What you will do: Set down exactly, from the records below, the line with "This project involes" through the line with "## Dataset Used", and nothing else.
-- Provided records follows --
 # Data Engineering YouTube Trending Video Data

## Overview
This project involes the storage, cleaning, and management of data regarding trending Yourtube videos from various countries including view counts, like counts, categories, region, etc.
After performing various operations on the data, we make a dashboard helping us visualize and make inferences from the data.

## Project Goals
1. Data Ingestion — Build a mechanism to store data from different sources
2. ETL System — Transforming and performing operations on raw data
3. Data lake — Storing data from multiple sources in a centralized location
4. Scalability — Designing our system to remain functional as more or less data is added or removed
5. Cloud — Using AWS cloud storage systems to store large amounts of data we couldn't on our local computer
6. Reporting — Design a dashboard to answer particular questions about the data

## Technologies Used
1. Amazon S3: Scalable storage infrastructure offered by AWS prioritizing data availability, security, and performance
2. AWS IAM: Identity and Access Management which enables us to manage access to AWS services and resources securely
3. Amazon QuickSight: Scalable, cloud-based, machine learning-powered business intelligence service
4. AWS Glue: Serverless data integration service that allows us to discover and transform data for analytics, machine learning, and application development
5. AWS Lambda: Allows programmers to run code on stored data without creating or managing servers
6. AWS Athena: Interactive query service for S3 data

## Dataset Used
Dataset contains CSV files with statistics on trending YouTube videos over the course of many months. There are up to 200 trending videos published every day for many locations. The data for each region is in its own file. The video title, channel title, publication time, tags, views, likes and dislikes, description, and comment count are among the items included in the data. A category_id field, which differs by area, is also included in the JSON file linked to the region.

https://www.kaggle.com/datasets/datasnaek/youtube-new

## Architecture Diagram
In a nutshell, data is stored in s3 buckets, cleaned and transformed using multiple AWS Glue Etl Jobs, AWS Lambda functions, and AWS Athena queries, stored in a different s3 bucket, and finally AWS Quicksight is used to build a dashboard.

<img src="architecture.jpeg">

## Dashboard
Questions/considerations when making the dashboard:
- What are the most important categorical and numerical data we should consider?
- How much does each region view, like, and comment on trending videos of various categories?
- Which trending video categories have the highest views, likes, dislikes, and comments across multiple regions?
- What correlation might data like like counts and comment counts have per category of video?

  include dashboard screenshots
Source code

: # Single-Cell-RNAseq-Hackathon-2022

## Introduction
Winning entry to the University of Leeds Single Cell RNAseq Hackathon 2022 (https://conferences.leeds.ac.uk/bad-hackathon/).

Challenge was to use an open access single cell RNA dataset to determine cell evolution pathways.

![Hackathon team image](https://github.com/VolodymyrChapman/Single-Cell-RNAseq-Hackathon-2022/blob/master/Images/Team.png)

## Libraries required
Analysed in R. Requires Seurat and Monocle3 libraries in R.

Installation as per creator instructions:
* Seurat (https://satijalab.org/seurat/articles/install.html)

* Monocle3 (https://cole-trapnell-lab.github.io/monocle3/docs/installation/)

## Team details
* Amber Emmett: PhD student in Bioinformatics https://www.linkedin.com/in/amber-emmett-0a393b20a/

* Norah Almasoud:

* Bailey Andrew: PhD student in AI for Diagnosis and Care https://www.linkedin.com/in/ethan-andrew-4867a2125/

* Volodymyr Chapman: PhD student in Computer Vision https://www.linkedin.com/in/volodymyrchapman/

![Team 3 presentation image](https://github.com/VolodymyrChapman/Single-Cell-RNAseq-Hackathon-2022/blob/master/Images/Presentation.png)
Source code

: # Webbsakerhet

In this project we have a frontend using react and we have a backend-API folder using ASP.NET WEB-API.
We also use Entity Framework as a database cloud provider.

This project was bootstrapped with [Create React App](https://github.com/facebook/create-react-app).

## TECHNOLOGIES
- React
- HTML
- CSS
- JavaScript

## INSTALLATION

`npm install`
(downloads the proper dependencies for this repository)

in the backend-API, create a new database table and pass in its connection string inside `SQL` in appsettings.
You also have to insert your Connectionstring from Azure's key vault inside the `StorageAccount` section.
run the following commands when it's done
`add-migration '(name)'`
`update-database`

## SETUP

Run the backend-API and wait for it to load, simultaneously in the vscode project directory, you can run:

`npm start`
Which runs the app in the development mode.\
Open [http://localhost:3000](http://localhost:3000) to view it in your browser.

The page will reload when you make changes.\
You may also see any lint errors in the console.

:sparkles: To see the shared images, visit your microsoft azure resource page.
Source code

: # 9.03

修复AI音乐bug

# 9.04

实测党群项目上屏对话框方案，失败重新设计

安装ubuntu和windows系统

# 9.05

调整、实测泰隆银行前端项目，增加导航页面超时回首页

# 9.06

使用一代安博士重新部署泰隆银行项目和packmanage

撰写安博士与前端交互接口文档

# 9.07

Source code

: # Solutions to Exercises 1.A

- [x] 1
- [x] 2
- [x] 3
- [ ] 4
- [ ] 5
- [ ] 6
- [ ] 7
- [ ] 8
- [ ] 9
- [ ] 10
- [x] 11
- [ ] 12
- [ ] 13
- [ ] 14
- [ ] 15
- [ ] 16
-- Provided records concluded --
Exercise answer:
This project involes the storage, cleaning, and management of data regarding trending Yourtube videos from various countries including view counts, like counts, categories, region, etc.
After performing various operations on the data, we make a dashboard helping us visualize and make inferences from the data.

## Project Goals
1. Data Ingestion — Build a mechanism to store data from different sources
2. ETL System — Transforming and performing operations on raw data
3. Data lake — Storing data from multiple sources in a centralized location
4. Scalability — Designing our system to remain functional as more or less data is added or removed
5. Cloud — Using AWS cloud storage systems to store large amounts of data we couldn't on our local computer
6. Reporting — Design a dashboard to answer particular questions about the data

## Technologies Used
1. Amazon S3: Scalable storage infrastructure offered by AWS prioritizing data availability, security, and performance
2. AWS IAM: Identity and Access Management which enables us to manage access to AWS services and resources securely
3. Amazon QuickSight: Scalable, cloud-based, machine learning-powered business intelligence service
4. AWS Glue: Serverless data integration service that allows us to discover and transform data for analytics, machine learning, and application development
5. AWS Lambda: Allows programmers to run code on stored data without creating or managing servers
6. AWS Athena: Interactive query service for S3 data

## Dataset Used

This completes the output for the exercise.